Shiny Server Function for Feature Set Component

Description

FeatureSetCalculation is a shiny server function which will control all aspects of the FeatureSetCalculationComponent UI Module. Will be called with callModule.

Usage

FeatureSetCalculation(input, output, session, stringsAsFactors, feat.object)

Arguments

input

[shiny-input]
shiny input variable for the specific UI module.

output

[shiny-output object]
shiny output variable for the specific UI module.

session

[shiny-session object]
shiny session variable for the specific UI module.

stringsAsFactors

[logical(1)]
How should strings be treated internally?

feat.object

[FeatureObject]
A feature object as created by createFeatureObject.

Details

It will take the user input and calculate the selected feature set. In order to calculate a feature set, the function needs a FeatureObject.

Shiny UI-Module for Calculating and Displaying Feature Sets

Description

FeatureSetCalculationComponent is a shiny UI-component which can be added to your shiny app so that you can calculate and display different feature sets.

Usage

FeatureSetCalculationComponent(id)

Arguments

id

[character(1)]
Character representing the namespace of the shiny component.

Details

The component integrates a select-Input for choosing the feature set, which should be calculated and displayed in a table. With the download button the calculated features can be exported as CSV-file.

Shiny Server Function for Feature Set Component

Description

FeatureSetVisualization is a shiny server function which will control all aspects of the FeatureSetVisualizationComponent UI-Module. It will be called with callModule.

Usage

FeatureSetVisualization(input, output, session, stringsAsFactors, feat.object)

Arguments

input

[shiny-input]
shiny input variable for the specific UI module.

output

[shiny-output object]
shiny output variable for the specific UI module.

session

[shiny-session object]
shiny session variable for the specific UI module.

stringsAsFactors

[logical(1)]
How should strings be treated internally?

feat.object

[FeatureObject]
A feature object as created by createFeatureObject.

Details

It will take the user input and plot the selected visualization. To create a flacco plot, the function needs a FeatureObject.

Shiny Component for Visualizing the Feature Sets

Description

FeatureSetVisualizationComponent is a shiny component which can be added to your shiny app so that you can display different feature set plots.

Usage

FeatureSetVisualizationComponent(id)

Arguments

id

[character(1)]
Character representing the namespace of the shiny component.

Details

It integrates a select input where the user can select the plot which should be created.
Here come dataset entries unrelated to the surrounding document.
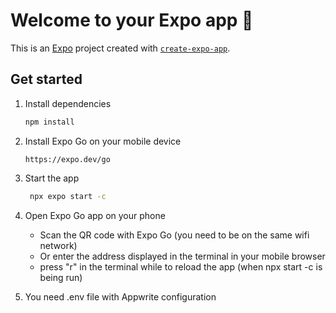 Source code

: # Welcome to your Expo app 👋

This is an [Expo](https://expo.dev) project created with [`create-expo-app`](https://www.npmjs.com/package/create-expo-app).

## Get started

1. Install dependencies

   ```bash
   npm install
   ```

2. Install Expo Go on your mobile device

   ```
   https://expo.dev/go
   ```

3. Start the app

   ```bash
    npx expo start -c
   ```

4. Open Expo Go app on your phone

   - Scan the QR code with Expo Go (you need to be on the same wifi network)
   - Or enter the address displayed in the terminal in your mobile browser
   - press "r" in the terminal while to reload the app (when npx start -c is being run)

5. You need .env file with Appwrite configuration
Shiny Server Function for BBOB Import Page Module

Description

SmoofImport is a shiny server function which will control all aspects of the SmoofImportPage-UI Module. It will be called with callModule.

Usage

SmoofImport(input, output, session, stringsAsFactors)

Arguments

input

[shiny-input]
shiny input variable for the specific UI module.

output

[shiny-output object]
shiny output variable for the specific UI module.

session

[shiny-session object]
shiny session variable for the specific UI module.

stringsAsFactors

[logical(1)]
How should strings be treated internally?

Shiny UI-Module for Batch Import of Smoof Functions

Description

SmoofImportPage is a shiny UI-component which can be added to your shiny app so that you get a batch import for a specific shiny function but different parameters.

Usage

SmoofImportPage(id)

Arguments

id

[character(1)]
Character representing the namespace of the shiny component.

Details

It will load a CSV-file with parameters for the smoof function and calculate the selected features for the specific function.
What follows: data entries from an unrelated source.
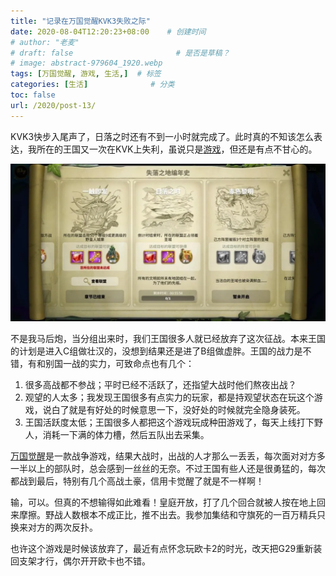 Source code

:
 ```yaml
---
title: "记录在万国觉醒KVK3失败之际"
date: 2020-08-04T12:20:23+08:00    # 创建时间
# author: "老麦"
# draft: false                       # 是否是草稿？
# image: abstract-979604_1920.webp
tags: [万国觉醒, 游戏, 生活,]  # 标签
categories: [生活]              # 分类
toc: false
url: /2020/post-13/
---
```


KVK3快步入尾声了，日落之时还有不到一小时就完成了。此时真的不知该怎么表达，我所在的王国又一次在KVK上失利，虽说只是[游戏](游戏.md)，但还是有点不甘心的。

![联盟连一触即发都完成不了。](postImages/laomai/2023/02/27/163fc1ad754a0b-1.webp)

不是我马后炮，当分组出来时，我们王国很多人就已经放弃了这次征战。本来王国的计划是进入C组做壮汉的，没想到结果还是进了B组做虚胖。王国的战力是不错，有和别国一战的实力，可致命点也有几个：

1. 很多高战都不参战；平时已经不活跃了，还指望大战时他们熬夜出战？
2. 观望的人太多；我发现王国很多有点实力的玩家，都是持观望状态在玩这个游戏，说白了就是有好处的时候意思一下，没好处的时候就完全隐身装死。
3. 王国活跃度太低；王国很多人都把这个游戏玩成种田游戏了，每天上线打下野人，消耗一下满的体力槽，然后五队出去采集。

[万国觉醒](万国觉醒.md)是一款战争游戏，结果大战时，出战的人才那么一丢丢，每次面对对方多一半以上的部队时，总会感到一丝丝的无奈。不过王国有些人还是很勇猛的，每次都战到最后，特别有几个高战土豪，信用卡觉醒了就是不一样啊！

输，可以。但真的不想输得如此难看！皇庭开放，打了几个回合就被人按在地上回来摩擦。野战人数根本不成正比，推不出去。我参加集结和守旗死的一百万精兵只换来对方的两次反扑。

也许这个游戏是时候该放弃了，最近有点怀念玩欧卡2的时光，改天把G29重新装回支架才行，偶尔开开欧卡也不错。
Calculate Landscape Features

Description

Performs an Exploratory Landscape Analysis of a continuous function and computes various features, which quantify the function's landscape. Currently, the following feature sets are provided:

CM: cell mapping features ("cm_angle", "cm_conv", "cm_grad")
ELA: classical ELA features ("ela_conv", "ela_curv", "ela_distr", "ela_level", "ela_local", "ela_meta")
GCM: general cell mapping features ("gcm")
BT: barrier tree features ("bt")
IC: information content features ("ic")
Basic: basic features ("basic")
Disp: dispersion features ("disp")
LiMo: linear model features ("limo")
NBC: nearest better clustering features ("nbc")
PC: principal component features ("pca")

Usage

calculateFeatureSet(feat.object, set, control, ...)
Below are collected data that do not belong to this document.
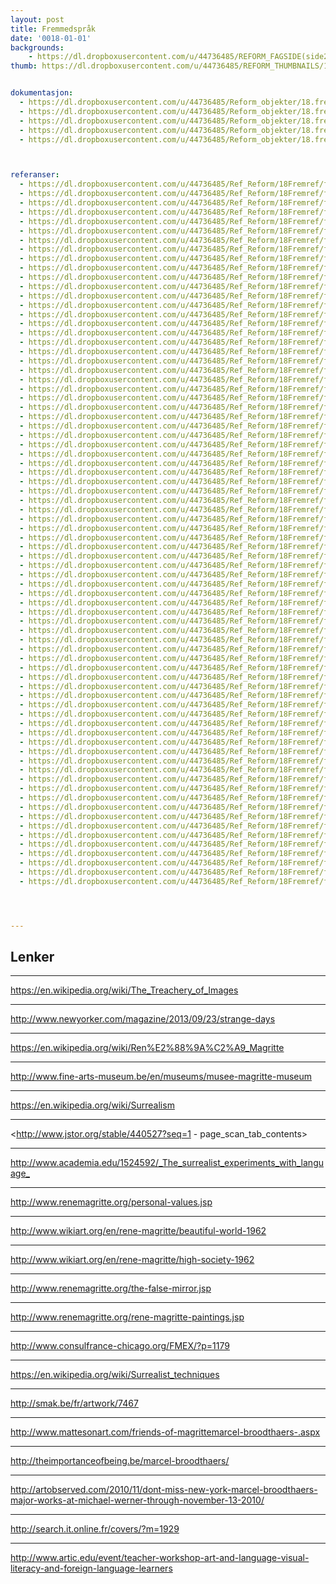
 ```yaml
---
layout: post
title: Fremmedspråk
date: '0018-01-01'
backgrounds:
    - https://dl.dropboxusercontent.com/u/44736485/REFORM_FAGSIDE(side2)/18.Fremmedspraak2m.jpg
thumb: https://dl.dropboxusercontent.com/u/44736485/REFORM_THUMBNAILS/18.Fremmedspraak.jpg


dokumentasjon:
  - https://dl.dropboxusercontent.com/u/44736485/Reform_objekter/18.frem1.jpg
  - https://dl.dropboxusercontent.com/u/44736485/Reform_objekter/18.frem2.jpg
  - https://dl.dropboxusercontent.com/u/44736485/Reform_objekter/18.frem3.jpg
  - https://dl.dropboxusercontent.com/u/44736485/Reform_objekter/18.frem4.jpg
  - https://dl.dropboxusercontent.com/u/44736485/Reform_objekter/18.frem5.jpg



referanser:
  - https://dl.dropboxusercontent.com/u/44736485/Ref_Reform/18Fremref/fremref01.jpg
  - https://dl.dropboxusercontent.com/u/44736485/Ref_Reform/18Fremref/fremref02.jpg
  - https://dl.dropboxusercontent.com/u/44736485/Ref_Reform/18Fremref/fremref03.jpg
  - https://dl.dropboxusercontent.com/u/44736485/Ref_Reform/18Fremref/fremref04.jpg
  - https://dl.dropboxusercontent.com/u/44736485/Ref_Reform/18Fremref/fremref04b.jpg
  - https://dl.dropboxusercontent.com/u/44736485/Ref_Reform/18Fremref/fremref05.jpg
  - https://dl.dropboxusercontent.com/u/44736485/Ref_Reform/18Fremref/fremref06.jpg
  - https://dl.dropboxusercontent.com/u/44736485/Ref_Reform/18Fremref/fremref06b.jpg
  - https://dl.dropboxusercontent.com/u/44736485/Ref_Reform/18Fremref/fremref07.jpg
  - https://dl.dropboxusercontent.com/u/44736485/Ref_Reform/18Fremref/fremref08.jpg
  - https://dl.dropboxusercontent.com/u/44736485/Ref_Reform/18Fremref/fremref09.jpg
  - https://dl.dropboxusercontent.com/u/44736485/Ref_Reform/18Fremref/fremref10.jpg
  - https://dl.dropboxusercontent.com/u/44736485/Ref_Reform/18Fremref/fremref11.jpg
  - https://dl.dropboxusercontent.com/u/44736485/Ref_Reform/18Fremref/fremref11b.jpg
  - https://dl.dropboxusercontent.com/u/44736485/Ref_Reform/18Fremref/fremref11c.jpg
  - https://dl.dropboxusercontent.com/u/44736485/Ref_Reform/18Fremref/fremref11d.jpg
  - https://dl.dropboxusercontent.com/u/44736485/Ref_Reform/18Fremref/fremref12.jpg
  - https://dl.dropboxusercontent.com/u/44736485/Ref_Reform/18Fremref/fremref13.jpg
  - https://dl.dropboxusercontent.com/u/44736485/Ref_Reform/18Fremref/fremref14.jpg
  - https://dl.dropboxusercontent.com/u/44736485/Ref_Reform/18Fremref/fremref14b.jpg
  - https://dl.dropboxusercontent.com/u/44736485/Ref_Reform/18Fremref/fremref15.jpg
  - https://dl.dropboxusercontent.com/u/44736485/Ref_Reform/18Fremref/fremref16.jpg
  - https://dl.dropboxusercontent.com/u/44736485/Ref_Reform/18Fremref/fremref16b.jpg
  - https://dl.dropboxusercontent.com/u/44736485/Ref_Reform/18Fremref/fremref17.jpg
  - https://dl.dropboxusercontent.com/u/44736485/Ref_Reform/18Fremref/fremref18.jpg
  - https://dl.dropboxusercontent.com/u/44736485/Ref_Reform/18Fremref/fremref18b.jpg
  - https://dl.dropboxusercontent.com/u/44736485/Ref_Reform/18Fremref/fremref19.jpg
  - https://dl.dropboxusercontent.com/u/44736485/Ref_Reform/18Fremref/fremref20.jpg
  - https://dl.dropboxusercontent.com/u/44736485/Ref_Reform/18Fremref/fremref21.jpg
  - https://dl.dropboxusercontent.com/u/44736485/Ref_Reform/18Fremref/fremref21b.jpg
  - https://dl.dropboxusercontent.com/u/44736485/Ref_Reform/18Fremref/fremref22.jpg
  - https://dl.dropboxusercontent.com/u/44736485/Ref_Reform/18Fremref/fremref23.jpg
  - https://dl.dropboxusercontent.com/u/44736485/Ref_Reform/18Fremref/fremref24.jpg
  - https://dl.dropboxusercontent.com/u/44736485/Ref_Reform/18Fremref/fremref25.jpg
  - https://dl.dropboxusercontent.com/u/44736485/Ref_Reform/18Fremref/fremref26.jpg
  - https://dl.dropboxusercontent.com/u/44736485/Ref_Reform/18Fremref/fremref27.jpg
  - https://dl.dropboxusercontent.com/u/44736485/Ref_Reform/18Fremref/fremref28.jpg
  - https://dl.dropboxusercontent.com/u/44736485/Ref_Reform/18Fremref/fremref28b.jpg
  - https://dl.dropboxusercontent.com/u/44736485/Ref_Reform/18Fremref/fremref29.jpg
  - https://dl.dropboxusercontent.com/u/44736485/Ref_Reform/18Fremref/fremref30.jpg
  - https://dl.dropboxusercontent.com/u/44736485/Ref_Reform/18Fremref/fremref31.jpg
  - https://dl.dropboxusercontent.com/u/44736485/Ref_Reform/18Fremref/fremref32.jpg
  - https://dl.dropboxusercontent.com/u/44736485/Ref_Reform/18Fremref/fremref34.jpg
  - https://dl.dropboxusercontent.com/u/44736485/Ref_Reform/18Fremref/fremref34b.jpg
  - https://dl.dropboxusercontent.com/u/44736485/Ref_Reform/18Fremref/fremref35.jpg
  - https://dl.dropboxusercontent.com/u/44736485/Ref_Reform/18Fremref/fremref35b.jpg
  - https://dl.dropboxusercontent.com/u/44736485/Ref_Reform/18Fremref/fremref36.jpg
  - https://dl.dropboxusercontent.com/u/44736485/Ref_Reform/18Fremref/fremref36b.jpg
  - https://dl.dropboxusercontent.com/u/44736485/Ref_Reform/18Fremref/fremref37.jpg
  - https://dl.dropboxusercontent.com/u/44736485/Ref_Reform/18Fremref/fremref38.jpg
  - https://dl.dropboxusercontent.com/u/44736485/Ref_Reform/18Fremref/fremref39.jpg
  - https://dl.dropboxusercontent.com/u/44736485/Ref_Reform/18Fremref/fremref39b.jpg
  - https://dl.dropboxusercontent.com/u/44736485/Ref_Reform/18Fremref/fremref39c.jpg
  - https://dl.dropboxusercontent.com/u/44736485/Ref_Reform/18Fremref/fremref40.jpg
  - https://dl.dropboxusercontent.com/u/44736485/Ref_Reform/18Fremref/fremref41.jpg
  - https://dl.dropboxusercontent.com/u/44736485/Ref_Reform/18Fremref/fremref42.jpg
  - https://dl.dropboxusercontent.com/u/44736485/Ref_Reform/18Fremref/fremref43.jpg
  - https://dl.dropboxusercontent.com/u/44736485/Ref_Reform/18Fremref/fremref44.jpg
  - https://dl.dropboxusercontent.com/u/44736485/Ref_Reform/18Fremref/fremref45.jpg
  - https://dl.dropboxusercontent.com/u/44736485/Ref_Reform/18Fremref/fremref46.jpg
  - https://dl.dropboxusercontent.com/u/44736485/Ref_Reform/18Fremref/fremref47.jpg
  - https://dl.dropboxusercontent.com/u/44736485/Ref_Reform/18Fremref/fremref48.jpg
  - https://dl.dropboxusercontent.com/u/44736485/Ref_Reform/18Fremref/fremref49.jpg
  - https://dl.dropboxusercontent.com/u/44736485/Ref_Reform/18Fremref/fremref50.jpg
  - https://dl.dropboxusercontent.com/u/44736485/Ref_Reform/18Fremref/fremref50b.jpg
  - https://dl.dropboxusercontent.com/u/44736485/Ref_Reform/18Fremref/fremref50c.jpg
  - https://dl.dropboxusercontent.com/u/44736485/Ref_Reform/18Fremref/fremref51.jpg
  - https://dl.dropboxusercontent.com/u/44736485/Ref_Reform/18Fremref/fremref52.jpg
  - https://dl.dropboxusercontent.com/u/44736485/Ref_Reform/18Fremref/fremref53.jpg
  - https://dl.dropboxusercontent.com/u/44736485/Ref_Reform/18Fremref/fremref54.jpg
  - https://dl.dropboxusercontent.com/u/44736485/Ref_Reform/18Fremref/fremref54b.jpg
  - https://dl.dropboxusercontent.com/u/44736485/Ref_Reform/18Fremref/fremref54c.jpg
  - https://dl.dropboxusercontent.com/u/44736485/Ref_Reform/18Fremref/fremref54d.jpg
  - https://dl.dropboxusercontent.com/u/44736485/Ref_Reform/18Fremref/fremref54e.jpg
  - https://dl.dropboxusercontent.com/u/44736485/Ref_Reform/18Fremref/fremref54f.jpg
  - https://dl.dropboxusercontent.com/u/44736485/Ref_Reform/18Fremref/fremref55.jpg




---
```



## Lenker

* * *
<https://en.wikipedia.org/wiki/The_Treachery_of_Images>

* * *
<http://www.newyorker.com/magazine/2013/09/23/strange-days>

* * *
<https://en.wikipedia.org/wiki/Ren%E2%88%9A%C2%A9_Magritte>

* * *
<http://www.fine-arts-museum.be/en/museums/musee-magritte-museum>

* * *
<https://en.wikipedia.org/wiki/Surrealism>

* * *
<http://www.jstor.org/stable/440527?seq=1 - page_scan_tab_contents>

* * *
<http://www.academia.edu/1524592/_The_surrealist_experiments_with_language_>

* * *
<http://www.renemagritte.org/personal-values.jsp>

* * *
<http://www.wikiart.org/en/rene-magritte/beautiful-world-1962>

* * *
<http://www.wikiart.org/en/rene-magritte/high-society-1962>

* * *
<http://www.renemagritte.org/the-false-mirror.jsp>

* * *
<http://www.renemagritte.org/rene-magritte-paintings.jsp>

* * *
<http://www.consulfrance-chicago.org/FMEX/?p=1179>

* * *
<https://en.wikipedia.org/wiki/Surrealist_techniques>

* * *
<http://smak.be/fr/artwork/7467>

* * *
<http://www.mattesonart.com/friends-of-magrittemarcel-broodthaers-.aspx>

* * *
<http://theimportanceofbeing.be/marcel-broodthaers/>

* * *
<http://artobserved.com/2010/11/dont-miss-new-york-marcel-broodthaers-major-works-at-michael-werner-through-november-13-2010/>

* * *
<http://search.it.online.fr/covers/?m=1929>

* * *
<http://www.artic.edu/event/teacher-workshop-art-and-language-visual-literacy-and-foreign-language-learners>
calculateFeatures(feat.object, control, ...)

Arguments

feat.object

[FeatureObject]
A feature object as created by createFeatureObject.

set

[character(1)]
Name of the feature set, which should be computed. All possible feature sets can be listed using listAvailableFeatureSets.

control

[list]
A list, which stores additional control arguments. For further information, see details.

...

[any]
Further arguments, e.g. handled by optim (within the computation of the ELA local search features) or density (within the computation of the ELA y-distribution features).

Details

Note that if you want to speed up the runtime of the features, you might consider running your feature computation parallelized. For more information, please refer to the parallelMap package or to https://mlr.mlr-org.com/articles/tutorial/parallelization.html.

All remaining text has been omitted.